もちろん、この手の専門用語を常識的に使う職種の人、この場合は医師になるが、中身を理解してから頭にいれるのが定石で、別にその方法を崩す必要はない。
自分が使いそうなフレーズと一緒に覚えると効率的!
この話のコアは、何個えるかというのは数千個覚えるというような意味のことではなく、1万5000個程度を覚え込むという意味である。約2万個ほどの単語力があれば、どのような難解な文章であっても、意味はわからなくても日本語訳程度は作れる。数千個しか記憶数がない人と比べて、機械的に処理できる部分が圧倒的に多く、受験には有利である。
最重要語2,000語の日本語の訳語を上記のやり方で一通り(80〜90%)覚えたら、2,001語目からの単語は例文で覚えていくことをお勧めする。
最重要語2,000語程度の単語の知識が入っていない段階では、例文で覚えることは逆に非効率になり得る。例文の中のほとんど全ての単語がわからなければ、何かと何かを関連づけて覚えるという、例文で単語を覚えるメリットが享受しにくくなるからだ。例文を理解することだけで終わってしまう可能性が高くなる。
最重要語2,000語程度を覚えたあとであれば、未知の単語を知っている最重要語と関連づけて覚えられるだけではなく、多くの例文に触れることにより、最重要語の色々な意味や使われ方も理解できるようになる。そして徐々に自分でも使えるようになっていく。
その際、自分が実際に使えそうなフレーズが多く含まれている例文を使用できればより効率的だ。覚えた単語を他のフレーズに使ってみたり、覚えたフレーズの単語を変えてみたりすることができれば、表現の幅をより広げることができ、「話す」・「書く」アウトプット時の流暢さを向上することもできる。
英単語を頭にいれるためのおすすめ独習教材
初心者のうちに経験してしまったほうが良い、私の独断で選んだ教材を紹介する。 実は、大学受験の合格体験記などでも頻出する書籍なので、何も私だけが特別変わったことを言っているわけではないことを付け加えておきたい。

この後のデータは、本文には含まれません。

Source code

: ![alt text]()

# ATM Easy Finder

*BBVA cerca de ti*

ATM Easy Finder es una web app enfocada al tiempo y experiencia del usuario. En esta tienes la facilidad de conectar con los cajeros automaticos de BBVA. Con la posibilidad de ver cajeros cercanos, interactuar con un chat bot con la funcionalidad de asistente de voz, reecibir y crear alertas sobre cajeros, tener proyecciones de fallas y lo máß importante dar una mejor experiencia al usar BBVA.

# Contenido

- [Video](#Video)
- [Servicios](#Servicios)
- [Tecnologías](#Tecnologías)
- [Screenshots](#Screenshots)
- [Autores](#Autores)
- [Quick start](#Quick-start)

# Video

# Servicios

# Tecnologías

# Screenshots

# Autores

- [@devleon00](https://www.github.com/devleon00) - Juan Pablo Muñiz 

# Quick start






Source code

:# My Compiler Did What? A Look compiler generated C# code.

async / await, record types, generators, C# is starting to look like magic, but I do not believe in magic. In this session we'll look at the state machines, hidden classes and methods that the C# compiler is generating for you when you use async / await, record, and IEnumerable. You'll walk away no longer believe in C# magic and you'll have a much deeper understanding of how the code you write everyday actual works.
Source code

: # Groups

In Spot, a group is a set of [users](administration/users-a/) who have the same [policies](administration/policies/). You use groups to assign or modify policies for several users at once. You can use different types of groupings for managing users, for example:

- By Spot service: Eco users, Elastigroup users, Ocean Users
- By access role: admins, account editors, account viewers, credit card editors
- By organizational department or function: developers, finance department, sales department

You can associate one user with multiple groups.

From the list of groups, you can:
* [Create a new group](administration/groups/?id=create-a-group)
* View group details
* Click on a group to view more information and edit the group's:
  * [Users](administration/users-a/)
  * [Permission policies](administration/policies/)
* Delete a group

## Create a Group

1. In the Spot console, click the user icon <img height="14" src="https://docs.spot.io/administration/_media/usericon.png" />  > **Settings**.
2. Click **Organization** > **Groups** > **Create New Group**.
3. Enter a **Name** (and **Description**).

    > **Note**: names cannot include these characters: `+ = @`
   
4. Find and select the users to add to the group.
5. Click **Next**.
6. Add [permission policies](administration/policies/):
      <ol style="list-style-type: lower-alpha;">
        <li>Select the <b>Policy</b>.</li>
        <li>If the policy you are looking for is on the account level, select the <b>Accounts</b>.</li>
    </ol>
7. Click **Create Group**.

また、大学受験生の場合、Z会などが奨励している「英文の中で単語を覚えよう」という方法があるが、一般的な人(英語を普通に活用したい人)はわざわざ意識する必要はない。 英文の中で覚えることは結構だが、圧倒的に単語数が少ないうちは、赤ん坊のように片っ端から、頭に刷り込んでいく方法のほうが手っ取り早く、反復しやすい。学者や英語の先生をやりたいのなら、人に説明するための理屈や屁理屈が必要になるが、英語活用を目的にするのであれば、理屈は後付でいい。
DUO 3.0
発売日が 2000年3月なので古いと思う人がいるかも知れないが、気にする必要はない。 この本は、ホントによくまとまっている。受験生で、いずれは英語を使えるようになりたいと考える人、学校を昔に卒業してから英語をやりたいと思う人、万人におすすめできる本である。

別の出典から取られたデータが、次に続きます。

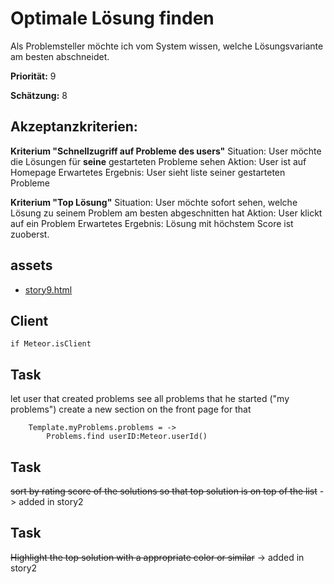 # Optimale Lösung finden

Als Problemsteller möchte ich vom System wissen, welche Lösungsvariante am besten abschneidet.

**Priorität:** 9

**Schätzung:** 8

## Akzeptanzkriterien:

**Kriterium "Schnellzugriff auf Probleme des users"**
Situation: User möchte die Lösungen für **seine** gestarteten Probleme sehen
Aktion: User ist auf Homepage
Erwartetes Ergebnis: User sieht liste seiner gestarteten Probleme


**Kriterium "Top Lösung"**
Situation: User möchte sofort sehen, welche Lösung zu seinem Problem am besten abgeschnitten hat
Aktion: User klickt auf ein Problem
Erwartetes Ergebnis: Lösung mit höchstem Score ist zuoberst.

## assets
- [story9.html](story9.html)

## Client

	if Meteor.isClient
	
## Task

let user that created problems see all problems that he started ("my problems")
create a new section on the front page for that

		Template.myProblems.problems = ->
            Problems.find userID:Meteor.userId()



## Task

~~sort by rating score of the solutions so that top solution is on top of the list~~
-> added in story2

## Task

~~Highlight the top solution with a appropriate color or similar~~
-> added in story2


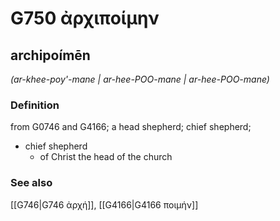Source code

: # G750 ἀρχιποίμην

## archipoímēn

_(ar-khee-poy'-mane | ar-hee-POO-mane | ar-hee-POO-mane)_

### Definition

from G0746 and G4166; a head shepherd; chief shepherd; 

- chief shepherd
  - of Christ the head of the church

### See also

[[G746|G746 ἀρχή]], [[G4166|G4166 ποιμήν]]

この書籍が発売されてから、大学受験専門の出版社などが、実践・実用を意識した参考書や問題集に力を入れ始めた経緯がある。後発のものは優れているところもあるが、内容は良くてもコンセプトがブレブレのものや、書籍の紙質に至るまでこだわりきったものがなく、実践を意識した独学用としては使い勝手の悪いものが多い。
「DUO 3.0」はいわば、先輩英語学習者の単語帳である。ページ全部を覚えるのでなく、青文字の部分だけをひたすら反復しても良い。 その作業があわれば、次に黒文字の部分を読んでみる、飽きたら、例文だけを読んでみるというような、部分かじりの方法で活用して構わない。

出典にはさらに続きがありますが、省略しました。